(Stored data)
────────────────────────────────────────

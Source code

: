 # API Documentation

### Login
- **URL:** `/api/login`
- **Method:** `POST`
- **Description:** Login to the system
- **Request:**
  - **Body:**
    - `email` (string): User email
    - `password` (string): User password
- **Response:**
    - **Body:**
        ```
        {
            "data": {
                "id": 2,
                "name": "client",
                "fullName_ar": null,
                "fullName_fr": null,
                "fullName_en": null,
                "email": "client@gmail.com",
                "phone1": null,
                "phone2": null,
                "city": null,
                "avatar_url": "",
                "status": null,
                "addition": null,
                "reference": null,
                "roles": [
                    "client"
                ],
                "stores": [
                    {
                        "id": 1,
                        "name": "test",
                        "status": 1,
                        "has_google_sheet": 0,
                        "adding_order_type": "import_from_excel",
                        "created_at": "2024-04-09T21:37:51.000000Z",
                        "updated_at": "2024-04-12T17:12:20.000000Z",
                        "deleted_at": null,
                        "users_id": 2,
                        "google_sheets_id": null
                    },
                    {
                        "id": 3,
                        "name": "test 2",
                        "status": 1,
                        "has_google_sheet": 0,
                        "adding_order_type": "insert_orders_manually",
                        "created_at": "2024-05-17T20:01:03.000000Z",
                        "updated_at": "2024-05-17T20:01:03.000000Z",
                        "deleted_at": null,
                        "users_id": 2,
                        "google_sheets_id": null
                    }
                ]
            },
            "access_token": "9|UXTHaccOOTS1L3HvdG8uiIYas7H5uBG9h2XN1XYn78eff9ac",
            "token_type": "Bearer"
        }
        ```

────────────────────────────────────────

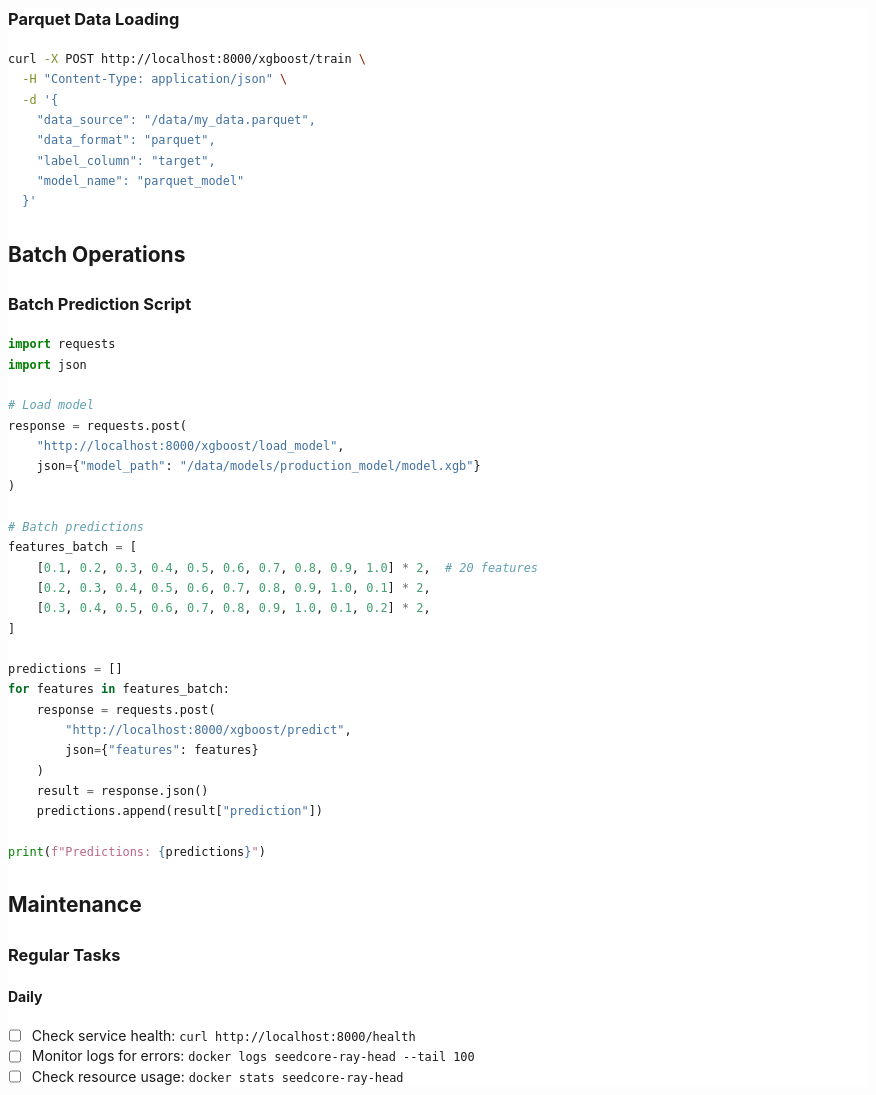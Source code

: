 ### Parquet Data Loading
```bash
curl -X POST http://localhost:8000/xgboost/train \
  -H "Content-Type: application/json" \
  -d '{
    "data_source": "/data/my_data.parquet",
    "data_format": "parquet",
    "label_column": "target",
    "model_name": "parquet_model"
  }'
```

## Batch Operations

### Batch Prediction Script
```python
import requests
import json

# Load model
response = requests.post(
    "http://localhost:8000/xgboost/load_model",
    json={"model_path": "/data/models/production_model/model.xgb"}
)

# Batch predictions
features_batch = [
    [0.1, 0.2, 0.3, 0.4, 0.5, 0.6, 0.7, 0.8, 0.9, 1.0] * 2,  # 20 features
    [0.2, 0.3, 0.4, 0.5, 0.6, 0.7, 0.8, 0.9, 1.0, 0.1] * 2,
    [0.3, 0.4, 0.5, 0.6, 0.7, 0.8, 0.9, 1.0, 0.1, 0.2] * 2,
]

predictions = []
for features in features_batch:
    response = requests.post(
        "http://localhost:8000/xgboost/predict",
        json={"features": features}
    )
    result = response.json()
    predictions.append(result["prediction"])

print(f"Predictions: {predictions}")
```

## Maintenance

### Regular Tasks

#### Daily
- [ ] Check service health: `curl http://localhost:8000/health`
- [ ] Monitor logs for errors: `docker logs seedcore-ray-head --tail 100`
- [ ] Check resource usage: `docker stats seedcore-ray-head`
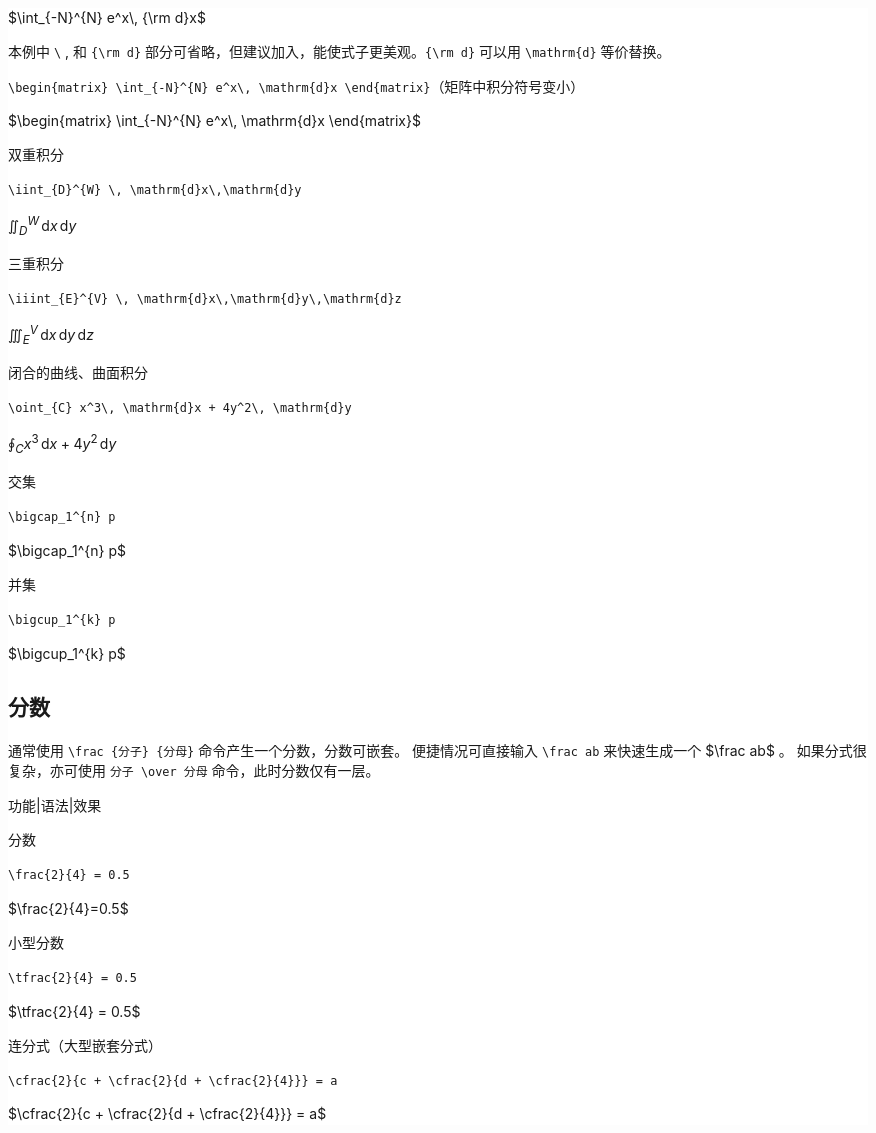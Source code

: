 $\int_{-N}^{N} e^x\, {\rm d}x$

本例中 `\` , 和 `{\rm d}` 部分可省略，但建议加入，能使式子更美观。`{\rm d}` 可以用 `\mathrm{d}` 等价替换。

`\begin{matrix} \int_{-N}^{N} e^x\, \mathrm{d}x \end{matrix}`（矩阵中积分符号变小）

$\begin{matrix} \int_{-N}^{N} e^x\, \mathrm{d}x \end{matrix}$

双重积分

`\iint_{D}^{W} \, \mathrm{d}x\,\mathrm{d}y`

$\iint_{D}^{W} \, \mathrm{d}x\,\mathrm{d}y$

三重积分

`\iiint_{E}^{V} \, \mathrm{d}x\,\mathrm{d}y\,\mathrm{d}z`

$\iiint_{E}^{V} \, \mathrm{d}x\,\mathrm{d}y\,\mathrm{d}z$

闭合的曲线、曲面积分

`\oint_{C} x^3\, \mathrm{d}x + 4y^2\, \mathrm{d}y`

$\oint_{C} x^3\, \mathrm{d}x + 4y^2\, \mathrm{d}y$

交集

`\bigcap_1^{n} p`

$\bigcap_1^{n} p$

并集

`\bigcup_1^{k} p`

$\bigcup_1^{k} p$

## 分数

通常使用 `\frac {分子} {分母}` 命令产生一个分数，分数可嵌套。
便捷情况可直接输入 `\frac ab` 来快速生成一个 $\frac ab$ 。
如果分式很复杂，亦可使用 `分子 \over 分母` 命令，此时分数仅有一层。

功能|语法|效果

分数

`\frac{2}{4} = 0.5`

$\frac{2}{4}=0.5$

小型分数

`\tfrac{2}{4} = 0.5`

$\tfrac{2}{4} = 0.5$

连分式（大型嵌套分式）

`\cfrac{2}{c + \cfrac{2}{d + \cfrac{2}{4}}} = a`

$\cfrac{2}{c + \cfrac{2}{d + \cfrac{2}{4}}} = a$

────────────────────────────────────────

Description of the task: Work out how many lines above have the string "docker" in them, and give only the number.

Result below: 2